The Parliamentary Committee on Public Finance (CoPF) last week urged Sri Lanka’s financial authorities to identify emerging financial crime threats before they develop into systemic risks, with lawmakers warning that online scam networks could become a significant vulnerability even as the country strengthens its anti-money laundering framework.

The discussion came during the committee’s examination of legislation linked to anti-money laundering and counter-terrorism financing, where members argued that Parliament needed greater visibility of new risks rather than responding only after major incidents emerge.

CoPF Chairman Dr. Harsha de Silva drew attention to growing international concern over online scam operations relocating across Asia following enforcement action in other jurisdictions.

Referring to reports that criminal networks displaced from countries such as the Philippines had shifted operations elsewhere, he questioned whether Sri Lanka’s regulatory environment could expose the country to similar risks and damage its international reputation.

He also queried whether agencies responsible for anti-money laundering supervision would work closely with the proposed gambling regulator and other authorities as new forms of financial crime evolve.

Officials acknowledged that organised scam operations represented a growing concern, noting that foreign nationals involved in such activities had been arrested and deported in several instances, although prosecutions were often pursued by their home countries rather than in Sri Lanka.

Dr. de Silva observed that while immigration laws had been used in many cases, authorities would also need to consider the broader anti-money laundering implications of such operations as the threat evolves.

COPF member MP Ravi Karunanayake called on regulators to provide Parliament with regular assessments of emerging financial crime risks before they become major vulnerabilities.

He said legislators needed better visibility of potential threats so that Parliament could respond proactively rather than after new forms of financial crime had already become established.
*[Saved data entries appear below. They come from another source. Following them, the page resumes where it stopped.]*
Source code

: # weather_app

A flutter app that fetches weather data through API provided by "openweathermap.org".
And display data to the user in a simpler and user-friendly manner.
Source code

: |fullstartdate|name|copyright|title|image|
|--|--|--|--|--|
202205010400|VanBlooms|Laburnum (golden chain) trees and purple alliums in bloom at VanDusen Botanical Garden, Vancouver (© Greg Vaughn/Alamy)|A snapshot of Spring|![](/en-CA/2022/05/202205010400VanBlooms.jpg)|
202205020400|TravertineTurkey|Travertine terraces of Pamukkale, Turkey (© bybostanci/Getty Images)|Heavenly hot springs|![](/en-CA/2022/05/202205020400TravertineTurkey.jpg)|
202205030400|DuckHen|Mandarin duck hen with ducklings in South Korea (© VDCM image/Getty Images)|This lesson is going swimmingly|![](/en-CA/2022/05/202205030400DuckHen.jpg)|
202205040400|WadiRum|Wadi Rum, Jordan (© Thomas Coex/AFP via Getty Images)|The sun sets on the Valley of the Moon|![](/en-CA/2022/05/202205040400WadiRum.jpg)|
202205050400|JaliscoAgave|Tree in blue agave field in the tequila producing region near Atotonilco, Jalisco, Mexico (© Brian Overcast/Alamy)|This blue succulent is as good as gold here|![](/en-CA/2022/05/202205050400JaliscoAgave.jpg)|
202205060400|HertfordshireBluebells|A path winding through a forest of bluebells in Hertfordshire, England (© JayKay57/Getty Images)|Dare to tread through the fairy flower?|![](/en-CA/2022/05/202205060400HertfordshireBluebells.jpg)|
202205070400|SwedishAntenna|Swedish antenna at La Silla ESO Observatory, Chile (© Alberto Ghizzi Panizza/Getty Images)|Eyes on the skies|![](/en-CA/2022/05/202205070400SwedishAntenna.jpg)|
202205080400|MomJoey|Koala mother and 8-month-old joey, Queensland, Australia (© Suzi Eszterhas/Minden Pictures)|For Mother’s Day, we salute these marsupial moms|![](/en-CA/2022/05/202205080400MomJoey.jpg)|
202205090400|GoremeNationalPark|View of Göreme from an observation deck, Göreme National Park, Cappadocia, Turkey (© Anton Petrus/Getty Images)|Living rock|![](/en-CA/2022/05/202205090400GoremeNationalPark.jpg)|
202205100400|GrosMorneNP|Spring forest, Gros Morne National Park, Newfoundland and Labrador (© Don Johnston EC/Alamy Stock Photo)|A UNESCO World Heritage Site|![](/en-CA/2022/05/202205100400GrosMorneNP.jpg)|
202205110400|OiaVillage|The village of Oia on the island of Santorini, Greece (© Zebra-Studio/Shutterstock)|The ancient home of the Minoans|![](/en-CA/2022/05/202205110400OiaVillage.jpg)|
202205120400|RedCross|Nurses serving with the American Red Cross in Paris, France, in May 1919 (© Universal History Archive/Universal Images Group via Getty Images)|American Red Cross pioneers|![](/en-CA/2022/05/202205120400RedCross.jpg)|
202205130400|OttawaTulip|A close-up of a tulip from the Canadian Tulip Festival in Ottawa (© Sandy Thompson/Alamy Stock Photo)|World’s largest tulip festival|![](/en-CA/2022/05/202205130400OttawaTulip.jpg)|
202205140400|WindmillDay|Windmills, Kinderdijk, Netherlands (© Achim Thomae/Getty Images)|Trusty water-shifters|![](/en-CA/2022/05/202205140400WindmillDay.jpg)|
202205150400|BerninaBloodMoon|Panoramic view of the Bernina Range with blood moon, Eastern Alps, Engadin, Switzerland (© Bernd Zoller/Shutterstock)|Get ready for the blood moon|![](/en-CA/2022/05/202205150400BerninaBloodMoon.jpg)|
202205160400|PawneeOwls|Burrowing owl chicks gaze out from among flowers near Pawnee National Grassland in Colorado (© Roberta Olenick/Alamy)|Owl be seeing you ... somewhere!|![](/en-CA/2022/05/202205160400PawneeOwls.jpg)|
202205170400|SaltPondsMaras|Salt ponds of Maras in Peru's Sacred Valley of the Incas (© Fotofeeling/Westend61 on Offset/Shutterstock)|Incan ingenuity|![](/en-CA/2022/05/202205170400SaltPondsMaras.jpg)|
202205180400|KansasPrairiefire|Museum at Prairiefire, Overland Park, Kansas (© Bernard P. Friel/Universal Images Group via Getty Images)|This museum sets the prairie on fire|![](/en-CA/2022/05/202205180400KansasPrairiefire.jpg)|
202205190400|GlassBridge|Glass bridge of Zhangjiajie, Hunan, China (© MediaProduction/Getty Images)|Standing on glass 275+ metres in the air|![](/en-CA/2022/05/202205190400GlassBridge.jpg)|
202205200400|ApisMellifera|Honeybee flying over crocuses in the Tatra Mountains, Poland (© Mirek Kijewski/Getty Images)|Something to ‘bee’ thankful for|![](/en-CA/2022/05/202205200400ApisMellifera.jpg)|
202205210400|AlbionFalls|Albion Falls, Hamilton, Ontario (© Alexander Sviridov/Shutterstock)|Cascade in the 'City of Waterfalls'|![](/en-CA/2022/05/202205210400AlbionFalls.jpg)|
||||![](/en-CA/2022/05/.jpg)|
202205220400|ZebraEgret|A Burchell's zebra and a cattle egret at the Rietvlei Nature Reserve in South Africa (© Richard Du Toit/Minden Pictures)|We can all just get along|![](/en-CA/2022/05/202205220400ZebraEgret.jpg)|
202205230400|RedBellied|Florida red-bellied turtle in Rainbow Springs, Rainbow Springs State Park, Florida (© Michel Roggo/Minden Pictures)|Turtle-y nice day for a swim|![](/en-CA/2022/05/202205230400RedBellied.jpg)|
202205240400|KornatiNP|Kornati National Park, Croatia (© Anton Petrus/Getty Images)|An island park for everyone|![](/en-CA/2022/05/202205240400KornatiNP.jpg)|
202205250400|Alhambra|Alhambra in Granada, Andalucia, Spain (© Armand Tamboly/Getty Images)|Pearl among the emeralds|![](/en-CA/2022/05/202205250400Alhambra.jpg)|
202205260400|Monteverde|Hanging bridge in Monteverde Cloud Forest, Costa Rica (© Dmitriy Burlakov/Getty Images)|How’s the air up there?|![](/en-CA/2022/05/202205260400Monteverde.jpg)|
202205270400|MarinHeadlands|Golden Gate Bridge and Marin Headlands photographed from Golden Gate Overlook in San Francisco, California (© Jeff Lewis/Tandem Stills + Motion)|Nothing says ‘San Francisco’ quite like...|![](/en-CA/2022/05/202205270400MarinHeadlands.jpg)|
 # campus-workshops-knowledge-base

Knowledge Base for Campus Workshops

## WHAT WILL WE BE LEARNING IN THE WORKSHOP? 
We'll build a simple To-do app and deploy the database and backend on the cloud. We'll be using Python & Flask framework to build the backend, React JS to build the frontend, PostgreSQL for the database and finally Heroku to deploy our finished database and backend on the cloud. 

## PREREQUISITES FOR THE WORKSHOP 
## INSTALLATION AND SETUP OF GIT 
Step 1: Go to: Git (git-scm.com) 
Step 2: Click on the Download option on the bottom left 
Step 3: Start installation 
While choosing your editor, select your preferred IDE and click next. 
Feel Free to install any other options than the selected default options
Responding to the committee, Financial Intelligence Unit officials said Sri Lanka’s latest National Risk Assessment had identified several priority threats that now shape the country’s anti-money laundering strategy.

Officials said the most recent assessment ranked drug trafficking as the highest money laundering threat, followed by fraud, including scams, which was assessed as a medium-high risk. Trade-based money laundering also remained a medium-high risk, while the threat level associated with bribery and corruption had been revised lower to medium.

Officials noted that trade-based money laundering includes practices such as under-invoicing, over-invoicing and other forms of trade mispricing used to disguise illicit financial flows.

During the discussion, Karunanayake questioned whether some conduct previously treated primarily as customs or tax violations could increasingly fall within the broader anti-money laundering framework where linked to proceeds of crime.

Legal officials responded that customs offences could constitute predicate offences for money laundering where the necessary legal thresholds were met.

The committee subsequently approved the legislative measures, while emphasising the need for continued monitoring of emerging financial crime risks alongside the implementation of Sri Lanka’s strengthened anti-money laundering regime.